- **What you need to do**:
Repeat each record exactly. Any picture gets left out.

- **The input**:
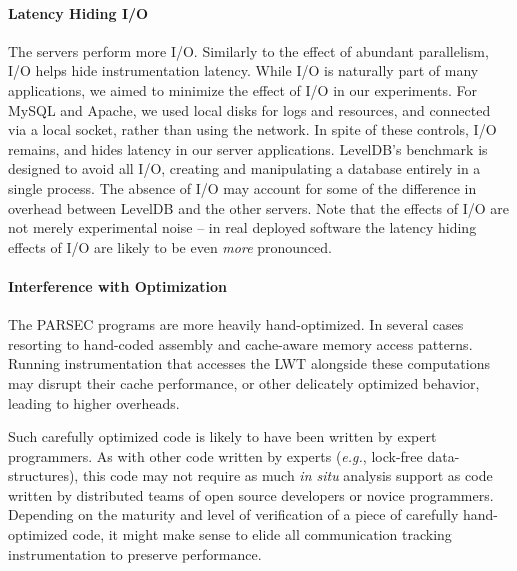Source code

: \documentclass[preprint,9pt]{sigplanconf}
\newcommand{\lwt}{LWT\xspace}
\begin{document}
\paragraph{Latency Hiding I/O}
The servers perform more I/O.  Similarly to the effect of abundant parallelism,
I/O helps hide instrumentation latency.  While I/O is naturally part of many
applications, we aimed to minimize the effect of I/O in our experiments.  For
MySQL and Apache, we used local disks for logs and resources, and connected via
a local socket, rather than using the network.  In spite of these controls, I/O
remains, and hides latency in our server applications.  LevelDB's benchmark is
designed to avoid all I/O, creating and manipulating a database entirely in a
single process.  The absence of I/O may account for some of the difference in
overhead between LevelDB and the other servers.  Note that the effects of I/O
are not merely experimental noise -- in real deployed software the latency
hiding effects of I/O are likely to be even {\em more} pronounced.


\paragraph{Interference with Optimization}
The PARSEC programs are more heavily hand-optimized. In several cases
resorting to hand-coded assembly and cache-aware memory access patterns.
Running instrumentation that accesses the \lwt alongside these computations may
disrupt their cache performance, or other delicately optimized behavior,
leading to higher overheads.  

Such carefully optimized code is likely to have been written by expert
programmers.  As with other code written by experts ({\em e.g.}, lock-free
data-structures), this code may not require as much {\em in situ} analysis
support as code written by distributed teams of open source developers or
novice programmers.  Depending on the maturity and level of verification of a
piece of carefully hand-optimized code, it might make sense to elide all
communication tracking instrumentation to preserve performance. 
 
\end{document}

- **Task answer**:
Source code

: \documentclass[preprint,9pt]{sigplanconf}
\newcommand{\lwt}{LWT\xspace}
\begin{document}
\paragraph{Latency Hiding I/O}
The servers perform more I/O.  Similarly to the effect of abundant parallelism,
I/O helps hide instrumentation latency.  While I/O is naturally part of many
applications, we aimed to minimize the effect of I/O in our experiments.  For
MySQL and Apache, we used local disks for logs and resources, and connected via
a local socket, rather than using the network.  In spite of these controls, I/O
remains, and hides latency in our server applications.  LevelDB's benchmark is
designed to avoid all I/O, creating and manipulating a database entirely in a
single process.  The absence of I/O may account for some of the difference in
overhead between LevelDB and the other servers.  Note that the effects of I/O
are not merely experimental noise -- in real deployed software the latency
hiding effects of I/O are likely to be even {\em more} pronounced.


\paragraph{Interference with Optimization}
The PARSEC programs are more heavily hand-optimized. In several cases
resorting to hand-coded assembly and cache-aware memory access patterns.
Running instrumentation that accesses the \lwt alongside these computations may
disrupt their cache performance, or other delicately optimized behavior,
leading to higher overheads.  

Such carefully optimized code is likely to have been written by expert
programmers.  As with other code written by experts ({\em e.g.}, lock-free
data-structures), this code may not require as much {\em in situ} analysis
support as code written by distributed teams of open source developers or
novice programmers.  Depending on the maturity and level of verification of a
piece of carefully hand-optimized code, it might make sense to elide all
communication tracking instrumentation to preserve performance. 
 
\end{document}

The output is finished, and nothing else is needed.